Icebox cookies. Form the dough into rolls or squares about 1 ½ inches across. Wrap tightly in plastic wrap and chill for 3 or 4 hours to 3 or 4 days. Slice about 3/16ths inch thick. Rolls cut in half the long way make pretty one bite half-circles when sliced.You can also slice them super-thin and sandwich them with jam. Leave plain or decorate with small amounts of icing or chocolate.
Applying chocolate

Deco-ish geometry is easy and fun. So is the Jackson Pollack effect.
Coarsely chop an ounce or two of high quality bittersweet chocolate ( at least 50 percent cocoa). Put it in a freezer-weight plastic bag and close the bag. Lay it flat on the turntable and microwave at half power until most of the chocolate is melted but there are still a few lumps, about 75 seconds. Push the chocolate around in the bag until the lumps melt and the chocolate is completely smooth. Use a razor blade or sharp scissors to cut a very small hole in the corner of the bag. Remember to squeeze from the top.
Those candies?
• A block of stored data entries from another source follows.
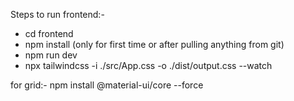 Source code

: Steps to run frontend:-
- cd frontend
- npm install (only for first time or after pulling anything from git)
- npm run dev
- npx tailwindcss -i ./src/App.css -o ./dist/output.css --watch

for grid:-
npm install @material-ui/core --force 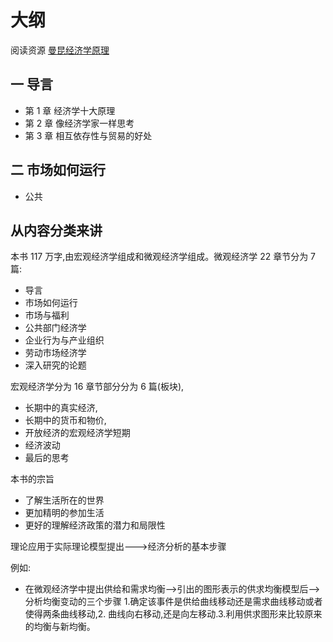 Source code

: # 大纲

阅读资源 [曼昆经济学原理](/assets/曼昆经济学原理.epub)

## 一 导言

* 第 1 章 经济学十大原理
* 第 2 章 像经济学家一样思考
* 第 3 章 相互依存性与贸易的好处

## 二 市场如何运行

* 公共

## 从内容分类来讲

本书 117 万字,由宏观经济学组成和微观经济学组成。微观经济学 22 章节分为 7 篇:

* 导言
* 市场如何运行
* 市场与福利
* 公共部门经济学
* 企业行为与产业组织
* 劳动市场经济学
* 深入研究的论题

宏观经济学分为 16 章节部分分为 6 篇(板块),

* 长期中的真实经济,
* 长期中的货币和物价,
* 开放经济的宏观经济学短期
* 经济波动
* 最后的思考

本书的宗旨

* 了解生活所在的世界
* 更加精明的参加生活
* 更好的理解经济政策的潜力和局限性

理论应用于实际理论模型提出--->经济分析的基本步骤

例如:

* 在微观经济学中提出供给和需求均衡-->引出的图形表示的供求均衡模型后--> 分析均衡变动的三个步骤 1.确定该事件是供给曲线移动还是需求曲线移动或者使得两条曲线移动,2. 曲线向右移动,还是向左移动.3.利用供求图形来比较原来的均衡与新均衡。

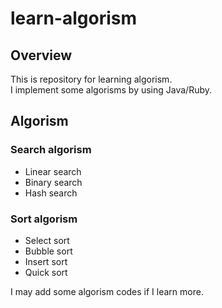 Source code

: # learn-algorism

## Overview
This is repository for learning algorism.  
I implement some algorisms by using Java/Ruby.

## Algorism
### Search algorism
* Linear search
* Binary search
* Hash search

### Sort algorism
* Select sort
* Bubble sort
* Insert sort
* Quick sort

I may add some algorism codes if I learn more.
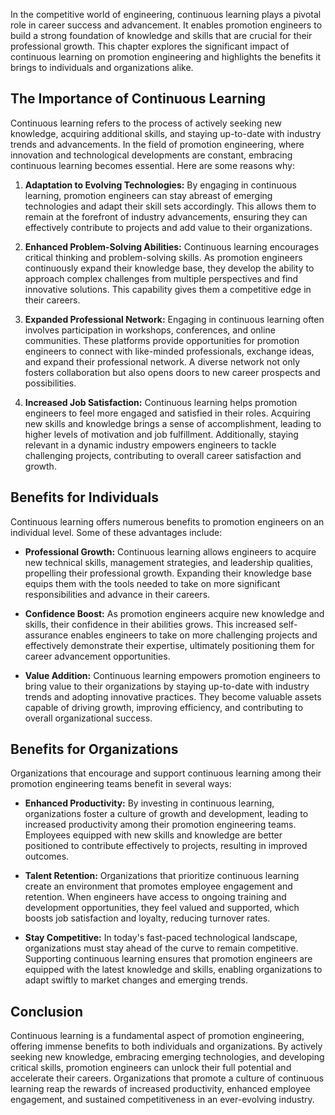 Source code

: 
In the competitive world of engineering, continuous learning plays a pivotal role in career success and advancement. It enables promotion engineers to build a strong foundation of knowledge and skills that are crucial for their professional growth. This chapter explores the significant impact of continuous learning on promotion engineering and highlights the benefits it brings to individuals and organizations alike.

**The Importance of Continuous Learning**
-----------------------------------------

Continuous learning refers to the process of actively seeking new knowledge, acquiring additional skills, and staying up-to-date with industry trends and advancements. In the field of promotion engineering, where innovation and technological developments are constant, embracing continuous learning becomes essential. Here are some reasons why:

1. **Adaptation to Evolving Technologies:** By engaging in continuous learning, promotion engineers can stay abreast of emerging technologies and adapt their skill sets accordingly. This allows them to remain at the forefront of industry advancements, ensuring they can effectively contribute to projects and add value to their organizations.

2. **Enhanced Problem-Solving Abilities:** Continuous learning encourages critical thinking and problem-solving skills. As promotion engineers continuously expand their knowledge base, they develop the ability to approach complex challenges from multiple perspectives and find innovative solutions. This capability gives them a competitive edge in their careers.

3. **Expanded Professional Network:** Engaging in continuous learning often involves participation in workshops, conferences, and online communities. These platforms provide opportunities for promotion engineers to connect with like-minded professionals, exchange ideas, and expand their professional network. A diverse network not only fosters collaboration but also opens doors to new career prospects and possibilities.

4. **Increased Job Satisfaction:** Continuous learning helps promotion engineers to feel more engaged and satisfied in their roles. Acquiring new skills and knowledge brings a sense of accomplishment, leading to higher levels of motivation and job fulfillment. Additionally, staying relevant in a dynamic industry empowers engineers to tackle challenging projects, contributing to overall career satisfaction and growth.

**Benefits for Individuals**
----------------------------

Continuous learning offers numerous benefits to promotion engineers on an individual level. Some of these advantages include:

* **Professional Growth:** Continuous learning allows engineers to acquire new technical skills, management strategies, and leadership qualities, propelling their professional growth. Expanding their knowledge base equips them with the tools needed to take on more significant responsibilities and advance in their careers.

* **Confidence Boost:** As promotion engineers acquire new knowledge and skills, their confidence in their abilities grows. This increased self-assurance enables engineers to take on more challenging projects and effectively demonstrate their expertise, ultimately positioning them for career advancement opportunities.

* **Value Addition:** Continuous learning empowers promotion engineers to bring value to their organizations by staying up-to-date with industry trends and adopting innovative practices. They become valuable assets capable of driving growth, improving efficiency, and contributing to overall organizational success.

**Benefits for Organizations**
------------------------------

Organizations that encourage and support continuous learning among their promotion engineering teams benefit in several ways:

* **Enhanced Productivity:** By investing in continuous learning, organizations foster a culture of growth and development, leading to increased productivity among their promotion engineering teams. Employees equipped with new skills and knowledge are better positioned to contribute effectively to projects, resulting in improved outcomes.

* **Talent Retention:** Organizations that prioritize continuous learning create an environment that promotes employee engagement and retention. When engineers have access to ongoing training and development opportunities, they feel valued and supported, which boosts job satisfaction and loyalty, reducing turnover rates.

* **Stay Competitive:** In today's fast-paced technological landscape, organizations must stay ahead of the curve to remain competitive. Supporting continuous learning ensures that promotion engineers are equipped with the latest knowledge and skills, enabling organizations to adapt swiftly to market changes and emerging trends.

**Conclusion**
--------------

Continuous learning is a fundamental aspect of promotion engineering, offering immense benefits to both individuals and organizations. By actively seeking new knowledge, embracing emerging technologies, and developing critical skills, promotion engineers can unlock their full potential and accelerate their careers. Organizations that promote a culture of continuous learning reap the rewards of increased productivity, enhanced employee engagement, and sustained competitiveness in an ever-evolving industry.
Chocolate truffles. Chocolate truffles that are not offensively immense. Mark Bittman just published a basic recipe in the New York Times that’s pretty much like mine.
These happen to be flavored with Frangelico, a hazelnut cordial. The ones with the chocolate drizzle cage – the lazy person’s dipped-in-chocolate – are plain. The white ones have a toasted hazelnut inside and are rolled in crunchy pearl sugar, sold by King Arthur Flour, among others.
PS. If you happen to have the little molds used for Scandinavian sandbakkelse, moth cookie dough works great in them, too. The chocolate ones below have truffle filling; the jam is peach. Lemon curd is terrific. Needless to say these are not swift. Talk about fiddling! Good though.